I think high percentages of people would really pay for stuff online in convenient delivery mechanisms. I don't think tax is the answer like the blank CDR levy in Canada. I don't think leglislation is the answer. I think the answer is the very technology everyone is so afraid of. Make the music available online with an easy way to pay. Those who want to copy for free, will anyway. That's what freedom is all about.
I was in a Virgin CD outlet the other day, looking for a recording, made by someone from Primal Scream featuring Kate Moss, for a colleague. It hasn't been released (yet). I was told maybe I could find it online. I would have paid for it in Virgin, had it been available. Similar analogies could be made for buying other music online. Most artists I like do not have their catalogue available online.
I am a musician, I have made money performing, but not from recorded work. I'd just be happy for people to hear my music, and some has (at some times) been available for download, completely free. I just do it for the pleasure, I earn my living elsewhere. That's how I feel about my music but I am blessed in having a talent to make money in the professional world and free time to make music which I can give away for free, with an open heart.
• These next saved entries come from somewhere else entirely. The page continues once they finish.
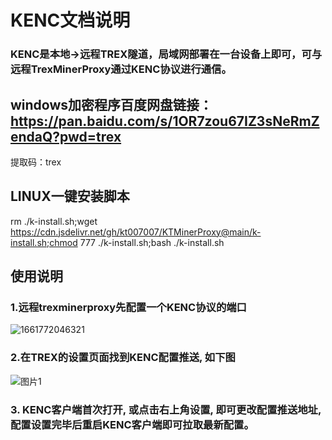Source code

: 
# KENC文档说明

</div>

<p id="kenc"></p>

### KENC是本地->远程TREX隧道，局域网部署在一台设备上即可，可与远程TrexMinerProxy通过KENC协议进行通信。

## windows加密程序百度网盘链接：https://pan.baidu.com/s/1OR7zou67IZ3sNeRmZendaQ?pwd=trex 
提取码：trex

## LINUX一键安装脚本
rm ./k-install.sh;wget  https://cdn.jsdelivr.net/gh/kt007007/KTMinerProxy@main/k-install.sh;chmod 777 ./k-install.sh;bash ./k-install.sh

## 使用说明

### 1.远程trexminerproxy先配置一个KENC协议的端口

![1661772046321](https://user-images.githubusercontent.com/97815657/187204921-9169d501-d3b8-4f0e-a7f9-d93783dc4b9d.png)

### 2.在TREX的设置页面找到KENC配置推送, 如下图
![图片1](https://user-images.githubusercontent.com/97815657/187210578-80bac72d-b450-4e4e-9a21-904f6e661bb3.jpg)


### 3. KENC客户端首次打开, 或点击右上角设置, 即可更改配置推送地址, 配置设置完毕后重启KENC客户端即可拉取最新配置。
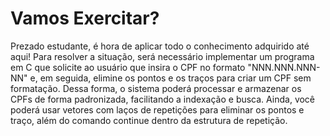 # Vamos Exercitar?

Prezado estudante, é hora de aplicar todo o conhecimento adquirido até aqui! Para resolver a situação, será necessário implementar um programa em C que solicite ao usuário que insira o CPF no formato "NNN.NNN.NNN-NN" e, em seguida, elimine os pontos e os traços para criar um CPF sem formatação. Dessa forma, o sistema poderá processar e armazenar os CPFs de forma padronizada, facilitando a indexação e busca. Ainda, você poderá usar vetores com laços de repetições para eliminar os pontos e traço, além do comando continue dentro da estrutura de repetição.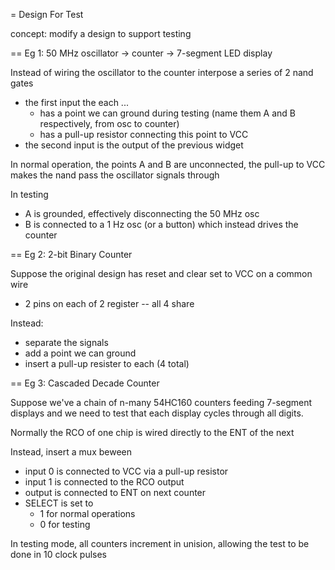 = Design For Test

concept: modify a design to support testing

== Eg 1: 50 MHz oscillator -> counter -> 7-segment LED display

Instead of wiring the oscillator to the counter interpose a series of 2 nand gates
 - the first input the each ...
    - has a point we can ground during testing (name them A and B respectively, from osc to counter)
    - has a pull-up resistor connecting this point to VCC
 - the second input is the output of the previous widget

In normal operation, the points A and B are unconnected, the pull-up to VCC makes the nand pass the oscillator signals through

In testing
 - A is grounded, effectively disconnecting the 50 MHz osc
 - B is connected to a 1 Hz osc (or a button) which instead drives the counter


== Eg 2: 2-bit Binary Counter

Suppose the original design has reset and clear set to VCC on a common wire
 - 2 pins on each of 2 register -- all 4 share

Instead:
 - separate the signals
 - add a point we can ground
 - insert a pull-up resister to each (4 total)

== Eg 3: Cascaded Decade Counter

Suppose we've a chain of n-many 54HC160 counters feeding 7-segment displays and we need to test that each display cycles through all digits.

Normally the RCO of one chip is wired directly to the ENT of the next

Instead, insert a mux beween
 - input 0 is connected to VCC via a pull-up resistor
 - input 1 is connected to the RCO output
 - output is connected to ENT on next counter
 - SELECT is set to 
    - 1 for normal operations
    - 0 for testing

In testing mode, all counters increment in unision, allowing the test to be done in 10 clock pulses

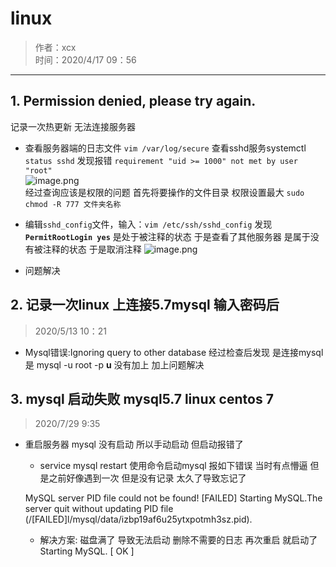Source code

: # linux  
  
> 作者：xcx  
> 时间：2020/4/17  09：56  
  
-----------------  

## 1. Permission denied, please try again.  

 记录一次热更新 无法连接服务器  
   
* 查看服务器端的日志文件 `vim /var/log/secure` 
  查看sshd服务systemctl  `status sshd`
    发现报错 `requirement "uid >= 1000" not met by user "root"`  
     ![image.png](https://i.loli.net/2020/04/17/kA24Kn7GYFUQHVI.png)  
     经过查询应该是权限的问题  首先将要操作的文件目录 权限设置最大 `sudo chmod -R 777 文件夹名称`

* 编辑`sshd_config`文件，输入：`vim /etc/ssh/sshd_config`
    发现 **`PermitRootLogin yes`** 是处于被注释的状态 于是查看了其他服务器 是属于没有被注释的状态 于是取消注释
     ![image.png](https://i.loli.net/2020/04/17/86M3Srwf7WEXOe9.png)

* 问题解决

## 2. 记录一次linux 上连接5.7mysql 输入密码后  
> 2020/5/13  10：21  

* Mysql错误:Ignoring query to other database
经过检查后发现 是连接mysql 是  mysql -u root -p  **u** 没有加上 加上问题解决 

## 3. mysql 启动失败 mysql5.7 linux centos 7
> 2020/7/29 9:35

* 重启服务器 mysql 没有启动 所以手动启动  但启动报错了 
  - service mysql restart 使用命令启动mysql  报如下错误 当时有点懵逼 但是之前好像遇到一次 但是没有记录 太久了导致忘记了

   MySQL server PID file could not be found!                  [FAILED]
   Starting MySQL.The server quit without updating PID file (/[FAILED]l/mysql/data/izbp19af6u25ytxpotmh3sz.pid).

  - 解决方案: 磁盘满了 导致无法启动  删除不需要的日志 再次重启 就启动了 
   Starting MySQL.                                            [  OK  ]



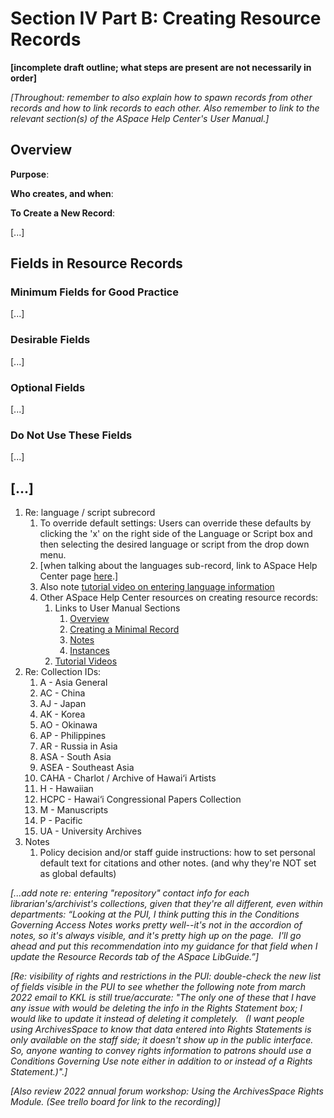 # Section IV Part B: Creating Resource Records

**[incomplete draft outline; what steps are present are not necessarily in order]**

*[Throughout: remember to also explain how to spawn records from other records and how to link records to each other.  Also remember to link to the relevant section(s) of the ASpace Help Center's User Manual.]*

## Overview

**Purpose**:

**Who creates, and when**:

**To Create a New Record**:

[...]

## Fields in Resource Records

### Minimum Fields for Good Practice

[...]

### Desirable Fields

[...]

### Optional Fields

[...]

### Do Not Use These Fields

[...]

## [...]

1. Re: language / script subrecord
   1. To override default settings: Users can override these defaults by clicking the 'x' on the right side of the Language or Script box and then selecting the desired language or script from the drop down menu.
   2. [when talking about the languages sub-record, link to ASpace Help Center page [here](https://archivesspace.atlassian.net/wiki/spaces/ArchivesSpaceUserManual/pages/917405730/Languages+Sub-Record+as+of+v2.7.0).]
   3. Also note [tutorial video on entering language information](https://archivesspace.atlassian.net/wiki/spaces/ArchivesSpaceUserManual/pages/1209958404/Recording+Languages+as+of+v2.7.0)
   4. Other ASpace Help Center resources on creating resource records:
      1. Links to User Manual Sections
         1. [Overview](https://archivesspace.atlassian.net/wiki/spaces/ArchivesSpaceUserManual/pages/890142825/Managing+Resources)
         2. [Creating a Minimal Record](https://archivesspace.atlassian.net/wiki/spaces/ArchivesSpaceUserManual/pages/893878578/Creating+a+Minimal+Resource+Record)
         3. [Notes](https://archivesspace.atlassian.net/wiki/spaces/ArchivesSpaceUserManual/pages/916947033/Notes+Sub-Records)
         4. [Instances](https://archivesspace.atlassian.net/wiki/spaces/ArchivesSpaceUserManual/pages/896204987/Instances+Sub-Record+as+of+v1.5.0+-+Resources)
      2. [Tutorial Videos](https://archivesspace.atlassian.net/wiki/spaces/ArchivesSpaceUserManual/pages/915144879/Resource+Records+Module)
2. Re: Collection IDs:
   1. A - Asia General
   2. AC - China
   3. AJ - Japan
   4. AK - Korea
   5. AO - Okinawa
   6. AP - Philippines
   7. AR - Russia in Asia
   8. ASA - South Asia
   9. ASEA - Southeast Asia
   10. CAHA - Charlot / Archive of Hawai‘i Artists
   11. H - Hawaiian
   12. HCPC - Hawai‘i Congressional Papers Collection
   13. M - Manuscripts
   14. P - Pacific
   15. UA - University Archives
3. Notes
   1. Policy decision and/or staff guide instructions: how to set personal default text for citations and other notes.  (and why they're NOT set as global defaults)

*[...add note re: entering "repository" contact info for each librarian's/archivist's collections, given that they're all different, even within departments: “Looking at the PUI, I think putting this in the Conditions Governing Access Notes works pretty well--it's not in the accordion of notes, so it's always visible, and it's pretty high up on the page.  I'll go ahead and put this recommendation into my guidance for that field when I update the Resource Records tab of the ASpace LibGuide.”]*

*[Re: visibility of rights and restrictions in the PUI: double-check the new list of fields visible in the PUI to see whether the following note from march 2022 email to KKL is still true/accurate: "The only one of these that I have any issue with would be deleting the info in the Rights Statement box; I would like to update it instead of deleting it completely.   (I want people using ArchivesSpace to know that data entered into Rights Statements is only available on the staff side; it doesn't show up in the public interface.  So, anyone wanting to convey rights information to patrons should use a Conditions Governing Use note either in addition to or instead of a Rights Statement.)".]*

*[Also review 2022 annual forum workshop: Using the ArchivesSpace Rights Module. (See trello board for link to the recording)]*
We're all asking more questions (about the filesharing and media distribution situation) than we're answering, but the key is that the technology that is available today is not changing anything fundamental compared to the copyright violations of photocopying, VCRs and home taping to compact cassette. But the quality of copies and speed at which they can be distributed means, of course, the problem is intensified; still, that also means duplication costs are virtually nil and the marketplace is immediately international.
Perhaps, ultimately, the only way that things are going to work is by honesty. Get full quality (320kbps) MP3/OGG encodings direct from studio masters if you pay. If you want crappy quality or second generation, and to do the band out of the money, well then that sucks but the harder you fight, the more freedoms you take away. A lot more people have gotten rich by ostensibly "protecting artists and works" than by actually creating them.
Music distribution is changing. Movie distribution is too. This is the great problem for the "industries" but I personally see it as a great levelling. I'm still not sure just how things will pan out, but I follow the whole thing with a lot of interest. And I get a bit pedantic about linguistics, rightly or wrongly, because I'd like to see more intelligent argument and vocabulary in the whole debate. I should try to spend more time better expressing the points I hold close to my heart. If you now disagree with me now, at least I have more or less exposed my true opinion in a more or less coherent manner.